• **PROBLEM TO SOLVE**:
Where the line with "- paiはViの親変数集合" appears below, start writing out lines exactly, and finish with the line with "そもそも構造方程式の集合Fを", which is included; write out nothing else.

Collected data
--- START ---
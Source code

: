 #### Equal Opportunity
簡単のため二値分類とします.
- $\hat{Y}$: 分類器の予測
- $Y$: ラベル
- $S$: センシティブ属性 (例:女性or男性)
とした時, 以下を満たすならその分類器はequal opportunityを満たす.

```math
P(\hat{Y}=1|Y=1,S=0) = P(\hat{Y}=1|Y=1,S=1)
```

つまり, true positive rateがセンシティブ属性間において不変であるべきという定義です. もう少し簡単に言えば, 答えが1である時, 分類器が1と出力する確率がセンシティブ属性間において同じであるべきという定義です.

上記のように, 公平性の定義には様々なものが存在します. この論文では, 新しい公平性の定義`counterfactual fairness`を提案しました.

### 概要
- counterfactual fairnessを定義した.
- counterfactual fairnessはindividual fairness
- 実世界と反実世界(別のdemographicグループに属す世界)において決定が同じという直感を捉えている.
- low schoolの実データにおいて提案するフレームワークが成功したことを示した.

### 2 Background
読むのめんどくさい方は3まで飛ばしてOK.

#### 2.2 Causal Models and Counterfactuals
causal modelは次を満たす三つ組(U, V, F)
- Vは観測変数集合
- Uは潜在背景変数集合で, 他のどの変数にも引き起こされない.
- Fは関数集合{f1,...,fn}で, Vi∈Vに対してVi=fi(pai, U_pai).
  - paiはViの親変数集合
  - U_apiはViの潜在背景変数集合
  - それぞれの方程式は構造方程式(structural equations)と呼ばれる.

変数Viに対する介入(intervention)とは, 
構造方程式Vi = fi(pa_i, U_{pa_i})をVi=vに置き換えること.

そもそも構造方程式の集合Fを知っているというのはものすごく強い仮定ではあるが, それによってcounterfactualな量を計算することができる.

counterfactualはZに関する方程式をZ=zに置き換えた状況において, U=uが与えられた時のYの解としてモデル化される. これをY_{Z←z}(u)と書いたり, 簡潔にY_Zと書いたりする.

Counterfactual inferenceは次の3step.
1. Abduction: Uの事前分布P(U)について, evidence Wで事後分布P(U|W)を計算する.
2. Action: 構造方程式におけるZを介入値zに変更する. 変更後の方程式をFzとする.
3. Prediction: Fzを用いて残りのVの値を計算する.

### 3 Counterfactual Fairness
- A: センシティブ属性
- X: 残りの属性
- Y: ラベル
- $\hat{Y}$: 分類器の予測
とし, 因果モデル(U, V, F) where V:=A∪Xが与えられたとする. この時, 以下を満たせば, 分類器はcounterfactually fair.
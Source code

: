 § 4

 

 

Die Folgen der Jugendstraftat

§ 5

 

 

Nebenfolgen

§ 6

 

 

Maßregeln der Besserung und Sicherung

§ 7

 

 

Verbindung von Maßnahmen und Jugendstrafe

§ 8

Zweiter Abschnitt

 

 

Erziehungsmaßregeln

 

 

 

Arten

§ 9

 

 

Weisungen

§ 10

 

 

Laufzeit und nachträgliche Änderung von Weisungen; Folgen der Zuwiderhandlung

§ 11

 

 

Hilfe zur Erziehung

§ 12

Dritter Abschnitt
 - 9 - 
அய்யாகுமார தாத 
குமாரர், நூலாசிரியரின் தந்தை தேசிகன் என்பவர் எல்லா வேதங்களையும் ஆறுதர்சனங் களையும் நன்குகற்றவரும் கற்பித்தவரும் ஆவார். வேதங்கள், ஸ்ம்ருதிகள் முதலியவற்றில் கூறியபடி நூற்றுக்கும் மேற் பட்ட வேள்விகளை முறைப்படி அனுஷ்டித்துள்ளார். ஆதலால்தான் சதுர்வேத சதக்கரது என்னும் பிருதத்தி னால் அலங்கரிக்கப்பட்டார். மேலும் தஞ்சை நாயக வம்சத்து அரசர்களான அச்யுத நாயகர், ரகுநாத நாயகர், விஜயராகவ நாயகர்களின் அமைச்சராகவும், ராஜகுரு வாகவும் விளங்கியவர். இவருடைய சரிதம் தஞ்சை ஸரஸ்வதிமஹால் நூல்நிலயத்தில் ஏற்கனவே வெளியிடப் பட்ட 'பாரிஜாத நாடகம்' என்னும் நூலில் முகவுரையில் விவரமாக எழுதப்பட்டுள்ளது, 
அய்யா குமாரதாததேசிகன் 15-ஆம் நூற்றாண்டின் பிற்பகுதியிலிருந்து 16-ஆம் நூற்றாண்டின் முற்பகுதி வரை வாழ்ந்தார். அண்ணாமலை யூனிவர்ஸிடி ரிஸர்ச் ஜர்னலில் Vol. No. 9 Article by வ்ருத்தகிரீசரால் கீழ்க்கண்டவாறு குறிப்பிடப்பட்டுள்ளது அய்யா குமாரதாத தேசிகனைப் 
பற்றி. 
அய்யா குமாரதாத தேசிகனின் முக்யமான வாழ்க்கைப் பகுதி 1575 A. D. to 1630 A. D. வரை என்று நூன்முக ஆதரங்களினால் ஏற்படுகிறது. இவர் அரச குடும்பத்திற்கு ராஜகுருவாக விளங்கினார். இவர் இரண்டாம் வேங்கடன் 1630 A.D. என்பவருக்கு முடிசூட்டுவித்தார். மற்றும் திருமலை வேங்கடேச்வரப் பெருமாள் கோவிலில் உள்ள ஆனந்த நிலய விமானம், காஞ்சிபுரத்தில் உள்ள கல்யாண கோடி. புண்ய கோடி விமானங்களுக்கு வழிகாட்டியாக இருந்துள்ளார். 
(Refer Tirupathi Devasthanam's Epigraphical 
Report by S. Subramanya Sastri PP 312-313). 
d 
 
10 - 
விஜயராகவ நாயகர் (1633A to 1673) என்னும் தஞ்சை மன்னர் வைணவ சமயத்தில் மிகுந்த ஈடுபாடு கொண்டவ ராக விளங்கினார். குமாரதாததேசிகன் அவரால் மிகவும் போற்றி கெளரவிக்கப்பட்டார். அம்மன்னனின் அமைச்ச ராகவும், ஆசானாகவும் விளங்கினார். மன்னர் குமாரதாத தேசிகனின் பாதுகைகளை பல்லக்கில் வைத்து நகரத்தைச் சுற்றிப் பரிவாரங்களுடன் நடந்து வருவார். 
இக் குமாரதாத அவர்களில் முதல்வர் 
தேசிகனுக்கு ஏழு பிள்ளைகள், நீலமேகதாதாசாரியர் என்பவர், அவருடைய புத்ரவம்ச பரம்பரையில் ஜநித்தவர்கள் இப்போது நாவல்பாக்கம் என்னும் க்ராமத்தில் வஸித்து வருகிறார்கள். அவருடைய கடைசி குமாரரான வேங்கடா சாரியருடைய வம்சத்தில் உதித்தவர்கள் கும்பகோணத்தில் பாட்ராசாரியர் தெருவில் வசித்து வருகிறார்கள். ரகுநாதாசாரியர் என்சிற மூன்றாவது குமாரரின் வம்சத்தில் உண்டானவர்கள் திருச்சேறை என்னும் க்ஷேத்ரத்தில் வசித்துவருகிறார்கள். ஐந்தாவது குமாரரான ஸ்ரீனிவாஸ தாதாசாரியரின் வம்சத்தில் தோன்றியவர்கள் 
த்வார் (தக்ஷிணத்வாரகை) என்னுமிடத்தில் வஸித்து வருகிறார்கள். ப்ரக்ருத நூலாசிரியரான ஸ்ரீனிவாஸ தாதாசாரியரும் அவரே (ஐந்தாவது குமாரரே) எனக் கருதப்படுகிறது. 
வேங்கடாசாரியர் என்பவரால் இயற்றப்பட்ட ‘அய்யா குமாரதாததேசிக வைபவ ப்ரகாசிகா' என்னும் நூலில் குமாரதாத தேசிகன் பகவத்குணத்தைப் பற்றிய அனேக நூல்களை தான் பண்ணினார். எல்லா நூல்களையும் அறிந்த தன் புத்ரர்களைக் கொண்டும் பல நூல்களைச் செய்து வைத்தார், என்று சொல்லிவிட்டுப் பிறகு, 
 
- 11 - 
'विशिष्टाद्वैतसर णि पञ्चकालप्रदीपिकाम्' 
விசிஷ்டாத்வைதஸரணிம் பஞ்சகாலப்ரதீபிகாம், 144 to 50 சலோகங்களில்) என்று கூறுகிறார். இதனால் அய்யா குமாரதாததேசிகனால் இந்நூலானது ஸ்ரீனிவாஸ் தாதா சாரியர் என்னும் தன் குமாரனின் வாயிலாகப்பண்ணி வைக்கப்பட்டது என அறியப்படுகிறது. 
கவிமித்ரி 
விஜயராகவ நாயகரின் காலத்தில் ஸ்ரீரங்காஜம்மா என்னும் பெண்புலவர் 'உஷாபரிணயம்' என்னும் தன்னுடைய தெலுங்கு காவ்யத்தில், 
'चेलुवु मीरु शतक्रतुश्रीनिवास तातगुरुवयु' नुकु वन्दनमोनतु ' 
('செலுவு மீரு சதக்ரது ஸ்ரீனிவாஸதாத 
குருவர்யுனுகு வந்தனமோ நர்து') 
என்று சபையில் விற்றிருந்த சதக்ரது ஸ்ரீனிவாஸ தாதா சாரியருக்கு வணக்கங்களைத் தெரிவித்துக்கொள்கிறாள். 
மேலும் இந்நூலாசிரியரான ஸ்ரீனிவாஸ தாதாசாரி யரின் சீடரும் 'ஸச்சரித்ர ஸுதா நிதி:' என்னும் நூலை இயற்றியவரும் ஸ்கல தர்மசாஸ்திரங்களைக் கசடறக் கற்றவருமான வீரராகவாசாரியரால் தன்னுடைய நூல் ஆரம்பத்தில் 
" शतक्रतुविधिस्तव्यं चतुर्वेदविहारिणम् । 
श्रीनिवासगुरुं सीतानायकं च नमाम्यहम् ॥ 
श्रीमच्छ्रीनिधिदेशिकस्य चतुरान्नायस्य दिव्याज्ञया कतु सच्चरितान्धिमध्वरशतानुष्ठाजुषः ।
--- END ---
• **SOLUTION TO THE PROBLEM**:
  - paiはViの親変数集合
  - U_apiはViの潜在背景変数集合
  - それぞれの方程式は構造方程式(structural equations)と呼ばれる.

変数Viに対する介入(intervention)とは, 
構造方程式Vi = fi(pa_i, U_{pa_i})をVi=vに置き換えること.

そもそも構造方程式の集合Fを知っているというのはものすごく強い仮定ではあるが, それによってcounterfactualな量を計算することができる.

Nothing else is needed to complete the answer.